**Prompt**:
Would you give the data below back exactly as it reads?

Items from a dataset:
*** Begin section ***
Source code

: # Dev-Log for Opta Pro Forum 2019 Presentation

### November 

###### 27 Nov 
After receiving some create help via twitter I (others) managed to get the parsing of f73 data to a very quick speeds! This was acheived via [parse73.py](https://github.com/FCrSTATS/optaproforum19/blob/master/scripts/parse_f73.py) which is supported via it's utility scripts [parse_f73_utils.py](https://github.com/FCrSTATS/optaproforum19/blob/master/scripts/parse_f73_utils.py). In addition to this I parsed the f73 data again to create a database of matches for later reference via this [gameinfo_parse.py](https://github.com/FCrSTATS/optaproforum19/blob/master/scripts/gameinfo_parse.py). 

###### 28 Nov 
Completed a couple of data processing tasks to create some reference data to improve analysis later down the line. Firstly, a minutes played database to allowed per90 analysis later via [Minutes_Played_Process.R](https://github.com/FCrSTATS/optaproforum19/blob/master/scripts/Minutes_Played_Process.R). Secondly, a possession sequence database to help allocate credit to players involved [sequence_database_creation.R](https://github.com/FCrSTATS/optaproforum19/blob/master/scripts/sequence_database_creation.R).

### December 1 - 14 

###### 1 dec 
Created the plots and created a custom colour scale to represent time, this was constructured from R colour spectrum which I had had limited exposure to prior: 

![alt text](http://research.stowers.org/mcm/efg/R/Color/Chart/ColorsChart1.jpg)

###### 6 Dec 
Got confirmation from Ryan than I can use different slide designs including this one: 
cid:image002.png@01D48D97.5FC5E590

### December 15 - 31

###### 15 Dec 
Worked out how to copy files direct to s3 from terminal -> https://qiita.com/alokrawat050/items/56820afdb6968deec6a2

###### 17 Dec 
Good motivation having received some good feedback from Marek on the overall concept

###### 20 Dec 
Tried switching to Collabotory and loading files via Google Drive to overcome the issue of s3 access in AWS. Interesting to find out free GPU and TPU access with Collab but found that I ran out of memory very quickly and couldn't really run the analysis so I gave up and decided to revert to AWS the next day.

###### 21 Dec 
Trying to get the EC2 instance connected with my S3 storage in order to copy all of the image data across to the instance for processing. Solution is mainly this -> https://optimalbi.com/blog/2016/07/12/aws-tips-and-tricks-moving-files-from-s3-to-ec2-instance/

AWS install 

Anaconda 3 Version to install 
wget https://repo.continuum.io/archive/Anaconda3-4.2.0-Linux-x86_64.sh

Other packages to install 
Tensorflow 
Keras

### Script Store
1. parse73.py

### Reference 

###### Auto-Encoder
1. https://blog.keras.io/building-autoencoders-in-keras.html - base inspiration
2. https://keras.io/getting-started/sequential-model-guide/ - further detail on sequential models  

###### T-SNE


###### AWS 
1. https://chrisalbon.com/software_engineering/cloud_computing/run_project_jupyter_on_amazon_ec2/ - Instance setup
*** End section ***
**Response to this task**:
Source code

: # Dev-Log for Opta Pro Forum 2019 Presentation

### November 

###### 27 Nov 
After receiving some create help via twitter I (others) managed to get the parsing of f73 data to a very quick speeds! This was acheived via [parse73.py](https://github.com/FCrSTATS/optaproforum19/blob/master/scripts/parse_f73.py) which is supported via it's utility scripts [parse_f73_utils.py](https://github.com/FCrSTATS/optaproforum19/blob/master/scripts/parse_f73_utils.py). In addition to this I parsed the f73 data again to create a database of matches for later reference via this [gameinfo_parse.py](https://github.com/FCrSTATS/optaproforum19/blob/master/scripts/gameinfo_parse.py). 

###### 28 Nov 
Completed a couple of data processing tasks to create some reference data to improve analysis later down the line. Firstly, a minutes played database to allowed per90 analysis later via [Minutes_Played_Process.R](https://github.com/FCrSTATS/optaproforum19/blob/master/scripts/Minutes_Played_Process.R). Secondly, a possession sequence database to help allocate credit to players involved [sequence_database_creation.R](https://github.com/FCrSTATS/optaproforum19/blob/master/scripts/sequence_database_creation.R).

### December 1 - 14 

###### 1 dec 
Created the plots and created a custom colour scale to represent time, this was constructured from R colour spectrum which I had had limited exposure to prior: 

![alt text](http://research.stowers.org/mcm/efg/R/Color/Chart/ColorsChart1.jpg)

###### 6 Dec 
Got confirmation from Ryan than I can use different slide designs including this one: 
cid:image002.png@01D48D97.5FC5E590

### December 15 - 31

###### 15 Dec 
Worked out how to copy files direct to s3 from terminal -> https://qiita.com/alokrawat050/items/56820afdb6968deec6a2

###### 17 Dec 
Good motivation having received some good feedback from Marek on the overall concept

###### 20 Dec 
Tried switching to Collabotory and loading files via Google Drive to overcome the issue of s3 access in AWS. Interesting to find out free GPU and TPU access with Collab but found that I ran out of memory very quickly and couldn't really run the analysis so I gave up and decided to revert to AWS the next day.

###### 21 Dec 
Trying to get the EC2 instance connected with my S3 storage in order to copy all of the image data across to the instance for processing. Solution is mainly this -> https://optimalbi.com/blog/2016/07/12/aws-tips-and-tricks-moving-files-from-s3-to-ec2-instance/

AWS install 

Anaconda 3 Version to install 
wget https://repo.continuum.io/archive/Anaconda3-4.2.0-Linux-x86_64.sh

Other packages to install 
Tensorflow 
Keras

### Script Store
1. parse73.py

### Reference 

###### Auto-Encoder
1. https://blog.keras.io/building-autoencoders-in-keras.html - base inspiration
2. https://keras.io/getting-started/sequential-model-guide/ - further detail on sequential models  

###### T-SNE


###### AWS 
1. https://chrisalbon.com/software_engineering/cloud_computing/run_project_jupyter_on_amazon_ec2/ - Instance setup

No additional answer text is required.